De tweede grote replica van de ark van Noch, die van Johan Huibers, drijft nu ergens bij Rotterdam. Henk Rothuizen had mij vanuit zijn huiskamer onlangs nog op het gevaarte gewezen. De voetbalkuip ging schuil achter een andere woontoren (Henk dacht dat dit voor mij wel prettig was), maar de ark van Johan Huibers was met het blote oog nog te onderscheiden.
De ark van Aad, ooit ook van Johan, is een stuk kleiner. Huibers heeft een nieuwe getimmerd omdat de schaal niet klopt met de letterlijke bijbeltekst (en volgens Aad kloppen de verhoudingen nog steeds niet, dus het wachten is op Boaty Mcboatface III).
Na onze barre Frieslandreis (we weten nu hoe Bonifatius zich gevoeld moet hebben, maar wij kunnen het nog wel navertellen), werd ik geconfronteerd met de harde feiten. Ik moest schulden vereffenen met mijn broer. We checkten beiden onze online betalingen en kwamen tot de conclusie dat ik nog 20 euro moest bijbetalen. Een enkele post konden we niet direct thuisbrengen: €29 voor Big Ship.

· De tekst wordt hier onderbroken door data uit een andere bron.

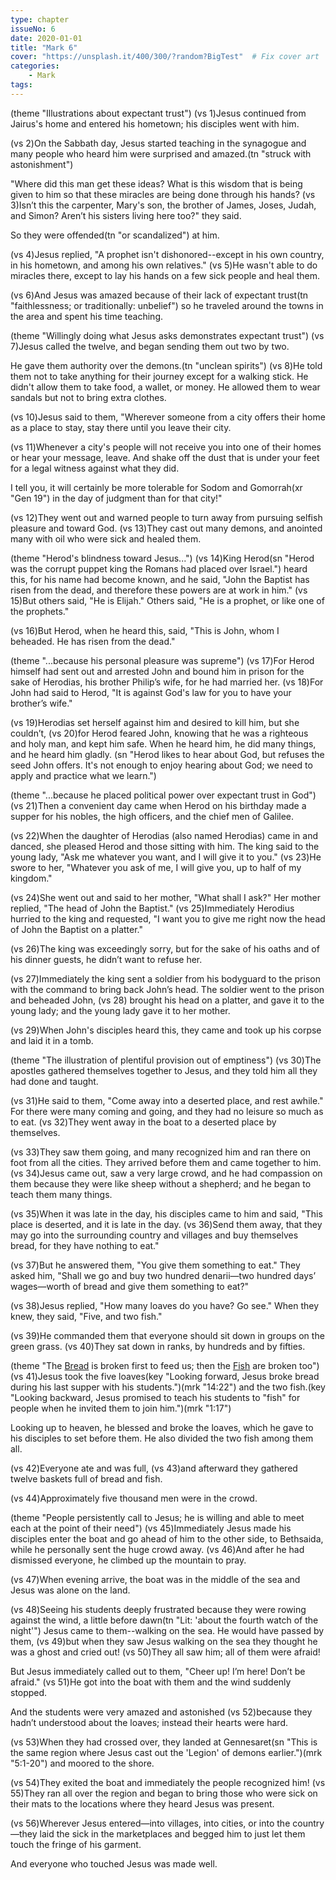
 ```yaml
---
type: chapter
issueNo: 6
date: 2020-01-01
title: "Mark 6"
cover: "https://unsplash.it/400/300/?random?BigTest"  # Fix cover art
categories:
    - Mark
tags:
---
```


(theme "Illustrations about expectant trust")
(vs 1)Jesus continued from Jairus's home and entered his hometown; his disciples went with him.

(vs 2)On the Sabbath day, Jesus started teaching in the synagogue and many people who heard him were surprised and amazed.(tn "struck with astonishment")

"Where did this man get these ideas?  What is this wisdom that is being given to him so that these miracles are being done through his hands?  (vs 3)Isn’t this the carpenter, Mary's son, the brother of James, Joses, Judah, and Simon?  Aren’t his sisters living here too?" they said.

So they were offended(tn "or scandalized") at him.

(vs 4)Jesus replied, "A prophet isn't dishonored--except in his own country, in his hometown, and among his own relatives."  (vs 5)He wasn't able to do miracles there, except to lay his hands on a few sick people and heal them.

(vs 6)And Jesus was amazed because of their lack of expectant trust(tn "faithlessness; or traditionally: unbelief") so he traveled around the towns in the area and spent his time teaching.

(theme "Willingly doing what Jesus asks demonstrates expectant trust")
(vs 7)Jesus called the twelve, and began sending them out two by two.

He gave them authority over the demons.(tn "unclean spirits")  (vs 8)He told them not to take anything for their journey except for a walking stick.  He didn't allow them to take food, a wallet, or money.  He allowed them to wear sandals but not to bring extra clothes.

(vs 10)Jesus said to them, "Wherever someone from a city offers their home as a place to stay, stay there until you leave their city.

(vs 11)Whenever a city's people will not receive you into one of their homes or hear your message, leave.  And shake off the dust that is under your feet for a legal witness against what they did.

I tell you, it will certainly be more tolerable for Sodom and Gomorrah(xr "Gen 19") in the day of judgment than for that city!"

(vs 12)They went out and warned people to turn away from pursuing selfish pleasure and toward God.  (vs 13)They cast out many demons, and anointed many with oil who were sick and healed them.

(theme "Herod's blindness toward Jesus...")
(vs 14)King Herod(sn "Herod was the corrupt puppet king the Romans had placed over Israel.") heard this, for his name had become known, and he said, "John the Baptist has risen from the dead, and therefore these powers are at work in him."  (vs 15)But others said, "He is Elijah." Others said, "He is a prophet, or like one of the prophets."

(vs 16)But Herod, when he heard this, said, "This is John, whom I beheaded. He has risen from the dead."

(theme "...because his personal pleasure was supreme")
(vs 17)For Herod himself had sent out and arrested John and bound him in prison for the sake of Herodias, his brother Philip’s wife, for he had married her.  (vs 18)For John had said to Herod, "It is against God's law for you to have your brother’s wife."

(vs 19)Herodias set herself against him and desired to kill him, but she couldn’t,  (vs 20)for Herod feared John, knowing that he was a righteous and holy man, and kept him safe. When he heard him, he did many things, and he heard him gladly. (sn "Herod likes to hear about God, but refuses the seed John offers.  It's not enough to enjoy hearing about God; we need to apply and practice what we learn.")

(theme "...because he placed political power over expectant trust in God")
(vs 21)Then a convenient day came when Herod on his birthday made a supper for his nobles, the high officers, and the chief men of Galilee.

(vs 22)When the daughter of Herodias (also named Herodias) came in and danced, she pleased Herod and those sitting with him. The king said to the young lady, "Ask me whatever you want, and I will give it to you."  (vs 23)He swore to her, "Whatever you ask of me, I will give you, up to half of my kingdom."

(vs 24)She went out and said to her mother, "What shall I ask?"  Her mother replied, "The head of John the Baptist."  (vs 25)Immediately Herodius hurried to the king and requested, "I want you to give me right now the head of John the Baptist on a platter."

(vs 26)The king was exceedingly sorry, but for the sake of his oaths and of his dinner guests, he didn’t want to refuse her.

(vs 27)Immediately the king sent a soldier from his bodyguard to the prison with the command to bring back John’s head.  The soldier went to the prison and beheaded John,  (vs 28) brought his head on a platter, and gave it to the young lady; and the young lady gave it to her mother.

(vs 29)When John's disciples heard this, they came and took up his corpse and laid it in a tomb.

(theme "The illustration of plentiful provision out of emptiness")
(vs 30)The apostles gathered themselves together to Jesus, and they told him all they had done and taught.

(vs 31)He said to them, "Come away into a deserted place, and rest awhile." For there were many coming and going, and they had no leisure so much as to eat.  (vs 32)They went away in the boat to a deserted place by themselves.

(vs 33)They saw them going, and many recognized him and ran there on foot from all the cities. They arrived before them and came together to him.  (vs 34)Jesus came out, saw a very large crowd, and he had compassion on them because they were like sheep without a shepherd; and he began to teach them many things.

(vs 35)When it was late in the day, his disciples came to him and said, "This place is deserted, and it is late in the day.  (vs 36)Send them away, that they may go into the surrounding country and villages and buy themselves bread, for they have nothing to eat."

(vs 37)But he answered them, "You give them something to eat." They asked him, "Shall we go and buy two hundred denarii—two hundred days’ wages—worth of bread and give them something to eat?"

(vs 38)Jesus replied, "How many loaves do you have? Go see." When they knew, they said, "Five, and two fish."

(vs 39)He commanded them that everyone should sit down in groups on the green grass.  (vs 40)They sat down in ranks, by hundreds and by fifties.

(theme "The [Bread](/mark-14#22) is broken first to feed us; then the [Fish](/mark-1#17) are broken too")
(vs 41)Jesus took the five loaves(key "Looking forward, Jesus broke bread during his last supper with his students.")(mrk "14:22") and the two fish.(key "Looking backward, Jesus promised to teach his students to "fish" for people when he invited them to join him.")(mrk "1:17")

Looking up to heaven, he blessed and broke the loaves, which he gave to his disciples to set before them.  He also divided the two fish among them all.

(vs 42)Everyone ate and was full, (vs 43)and afterward they gathered twelve baskets full of bread and fish.

(vs 44)Approximately five thousand men were in the crowd.

(theme "People persistently call to Jesus; he is willing and able to meet each at the point of their need")
(vs 45)Immediately Jesus made his disciples enter the boat and go ahead of him to the other side, to Bethsaida, while he personally sent the huge crowd away.  (vs 46)And after he had dismissed everyone, he climbed up the mountain to pray.

(vs 47)When evening arrive, the boat was in the middle of the sea and Jesus was alone on the land.

(vs 48)Seeing his students deeply frustrated because they were rowing against the wind, a little before dawn(tn "Lit: 'about the fourth watch of the night'") Jesus came to them--walking on the sea.  He would have passed by them,  (vs 49)but when they saw Jesus walking on the sea they thought he was a ghost and cried out!  (vs 50)They all saw him; all of them were afraid!

But Jesus immediately called out to them, "Cheer up! I’m here! Don’t be afraid."  (vs 51)He got into the boat with them and the wind suddenly stopped.

And the students were very amazed and astonished (vs 52)because they hadn’t understood about the loaves; instead their hearts were hard.

(vs 53)When they had crossed over, they landed at Gennesaret(sn "This is the same region where Jesus cast out the 'Legion' of demons earlier.")(mrk "5:1-20") and moored to the shore.

(vs 54)They exited the boat and immediately the people recognized him!  (vs 55)They ran all over the region and began to bring those who were sick on their mats to the locations where they heard Jesus was present.

(vs 56)Wherever Jesus entered—into villages, into cities, or into the country—they laid the sick in the marketplaces and begged him to just let them touch the fringe of his garment.

And everyone who touched Jesus was made well. ﻿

Maar dat bleek dus de Verhalenark te zijn (tweemaal de entreeprijs voor volwassenen – en dat is het dubbel en dwars waard).
Kinderhandjes
Waarom zou je de Verhalenark bezoeken? Omdat je kans loopt dat je Aad tegen het lijf loopt. Hij heeft meer verhalen dat Noach zelf en hij blijft er ook nog eens nuchter onder. Het is – of je nu strenggelovig bent of een bloedfanatieke vijandige bijlenzwaaier (calm down, calm down – beheers je een beetje en betaal gewoon entree) – echt een belevenis om door die houten boot te stappen. Je loopt dwars door de bijbelse oergeschiedenis om te ontdekken dat dit feitelijk het verhaal van de mensheid is.
Hoe komt het toch dat wij met z’n allen door deze eindeloze oceaan van het heelal vliegen? Onze aarde is een ark, een blauwe parel in het zwart. Parels ontstaan langzaam en onder druk, maar dat kan toch nooit het hele verhaal zijn. Ga die boot in en stel je oordelen uit. Voel je niet te groot of te zeker voor een kinderlijke puzzeltocht en verbaas je over wat er te zien is. Misschien mag je op de 120 jaar oude Duitse vleugel spelen die in de schaduw van de boom des levens staat. Hij is te teer voor kinderhandjes, maar verder mogen de belangrijkste bezoekers (de jongens en de meisjes) overal met hun vingers aankomen.
Muziek is een taal. Beelden spreken boekdelen. Die Verhalenark vaart nog wel even verder en Aad Peters is nog lang niet uitverteld. Kom aan boord.